The cruise information and references associated with the dataset are summarized in Table 1 and Fig. 1a. Sampling spanned depths of 0–3700 m in the northern South China Sea (SCS), with the number of sampling layers per station ranging from 1 to 12 (Fig. 1b,c). Spatial distributions of surface and bottom water isotopes are illustrated in Fig. 2a–d. All data are archived in the Excel file “water_isotope_NSCS.xlsx”. The file comprises two sheets:

  • Basic Data: Station, Longitude, Latitude, Date, Bot. (bottom depth in meters), Depth (sampling depth in meters), δD (in ‰), δ¹⁸O (in ‰), T (temperature in °C), S (practical salinity in psu), d_excess (in ‰), Voyage, δD correction (δD values corrected for SIAR modeling), and δ¹⁸O correction (δ¹⁸O values corrected for SIAR modeling). Missing values are denoted as NA.

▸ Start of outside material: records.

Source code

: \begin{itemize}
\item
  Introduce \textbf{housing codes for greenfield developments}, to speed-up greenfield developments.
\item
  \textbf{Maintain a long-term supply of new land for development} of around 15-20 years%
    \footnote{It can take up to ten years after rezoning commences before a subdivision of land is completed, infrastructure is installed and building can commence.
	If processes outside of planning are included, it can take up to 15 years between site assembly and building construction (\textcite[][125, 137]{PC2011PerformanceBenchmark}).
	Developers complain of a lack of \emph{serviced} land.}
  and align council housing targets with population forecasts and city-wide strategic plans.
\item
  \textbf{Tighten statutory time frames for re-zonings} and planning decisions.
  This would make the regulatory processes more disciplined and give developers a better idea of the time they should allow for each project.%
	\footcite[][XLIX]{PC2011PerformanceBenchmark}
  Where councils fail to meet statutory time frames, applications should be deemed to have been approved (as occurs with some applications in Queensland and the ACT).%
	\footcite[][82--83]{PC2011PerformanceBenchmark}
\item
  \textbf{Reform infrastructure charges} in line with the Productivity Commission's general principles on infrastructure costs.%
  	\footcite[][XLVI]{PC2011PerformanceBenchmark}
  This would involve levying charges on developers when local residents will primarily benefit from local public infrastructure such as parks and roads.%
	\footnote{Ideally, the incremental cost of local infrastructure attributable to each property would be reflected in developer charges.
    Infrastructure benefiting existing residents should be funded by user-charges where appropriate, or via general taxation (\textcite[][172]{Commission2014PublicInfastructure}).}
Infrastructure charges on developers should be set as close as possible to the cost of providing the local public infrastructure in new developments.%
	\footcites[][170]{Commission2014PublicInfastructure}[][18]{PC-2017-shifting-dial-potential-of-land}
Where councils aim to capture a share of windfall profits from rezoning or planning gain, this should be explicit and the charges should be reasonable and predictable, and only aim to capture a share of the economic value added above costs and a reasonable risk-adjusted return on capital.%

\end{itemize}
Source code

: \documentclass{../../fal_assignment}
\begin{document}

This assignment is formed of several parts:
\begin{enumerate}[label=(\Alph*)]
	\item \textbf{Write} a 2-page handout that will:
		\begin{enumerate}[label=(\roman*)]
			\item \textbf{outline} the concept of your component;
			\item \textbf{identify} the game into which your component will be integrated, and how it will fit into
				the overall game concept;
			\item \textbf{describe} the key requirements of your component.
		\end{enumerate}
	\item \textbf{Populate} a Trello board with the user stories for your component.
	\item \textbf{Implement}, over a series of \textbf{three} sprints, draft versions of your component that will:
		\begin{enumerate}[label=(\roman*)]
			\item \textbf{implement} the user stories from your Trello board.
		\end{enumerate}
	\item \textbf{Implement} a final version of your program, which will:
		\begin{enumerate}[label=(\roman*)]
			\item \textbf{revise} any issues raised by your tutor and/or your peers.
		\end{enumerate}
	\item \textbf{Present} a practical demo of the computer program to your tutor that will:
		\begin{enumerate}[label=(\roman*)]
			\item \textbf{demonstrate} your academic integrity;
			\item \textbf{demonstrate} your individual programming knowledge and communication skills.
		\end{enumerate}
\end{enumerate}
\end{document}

  • Dynamic Data: Includes variables such as Area, Source (end-member name), Mean_δ¹⁸O (mean δ¹⁸O of the end-member), SD_δ¹⁸O (standard deviation of δ¹⁸O), Mean_δD, SD_δD, Contribution (%), End-Member Criteria, and Station Selection Features.

The SIAR model code is stored in the file “NSCS_SIAR.R.” For each subregion (Area), a dedicated folder ccontains three files: source-raw.xlsx (detailed station information for end-members), ConsumerData.xlsx (mixed water mass data), and SourceData.xlsx (end-member isotope data), which are used to execute the SIAR model. Spatial distributions of water mass contributions are presented in Fig. 5.

Fig. 5
figure 5

Quantification of water mass transport derived from dual water isotopes. (a) Spatial distribution of water mass contributions. (b) Output results of the SIAR model.

Technical Validation

To ensure internal consistency across measurement batches from six voyages, three replicate samples of aged open-ocean seawater were analyzed for each cruise. The results demonstrated that mean differences among triplicate samples were smaller than the analytical precision (±0.5‰ for δD and ±0.1‰ for δ¹⁸O) (Table 3), confirming appropriate sample preservation (no significant evaporative fractionation) and stable instrument calibration (no drift). However, potential offsets between datasets may arise from differences in internal standards, processing protocols, or instrument configurations. Thus, cross-validation with external datasets is critical for future data integration and expansion.

Table 3 Comparative measurements of δD and δ¹⁸O in aged seawater across six cruises.

The NASA GISS Global Seawater Oxygen-18 Database, comprising over 26,000 δ¹⁸O values and limited δD values (relative to V-SMOW) since the 1950s14, includes only six stations in the SCS and adjacent western Pacific, all sampled in the 1990s (black-bordered points in Fig. 2a–d). Comparisons between the nearest stations in this study and the GISS dataset revealed minor discrepancies in bottom δ¹⁸O (mean difference: 0.01‰, within the δ¹⁸O range of [−2, 1]‰) and bottom δD (0.31‰ and 2.30‰, within the δD range of [−15, 20]‰). Surface δD differences were 2.18‰ and 1.06‰, while surface δ¹⁸O exhibited a larger mean discrepancy (0.92‰), likely due to Kuroshio influence and associated dynamic processes. Overall, isotopic values in this dataset showed a slight positive bias relative to GISS, suggesting systematic offsets.

Finally, water mass contributions in the NSCS, as quantified by SIAR, align with qualitative circulation features (Figs. 4, 5). For example, the SIAR-derived 75% contribution of the SCSW end-member in the southern EH area corroborates prior observations of strong northward currents along eastern Hainan Island under summer southwestern monsoons34. Similarly, Kuroshio intrusion and Pearl River discharge were identified as significant factors influencing volume transport in the northern PRE region35, with our quantified contributions also revealing 36% Kuroshio water (KW) and 35% diluted water (DW) in this area. Furthermore, the 35% DW contribution in PRE substantially exceeds the 17% DW in EH, attributable to the Pearl River (China’s second-largest river) whose summer-dominant discharge exerts extensive influence across the NSCS36. Notably, the DW end-member contribution reaches 46% in the NBBG, primarily due to multiple rivers along its coast and restricted water exchange capacity characteristic of this semi-enclosed bay17. These results validate the robustness of the SIAR model in resolving regional circulation dynamics.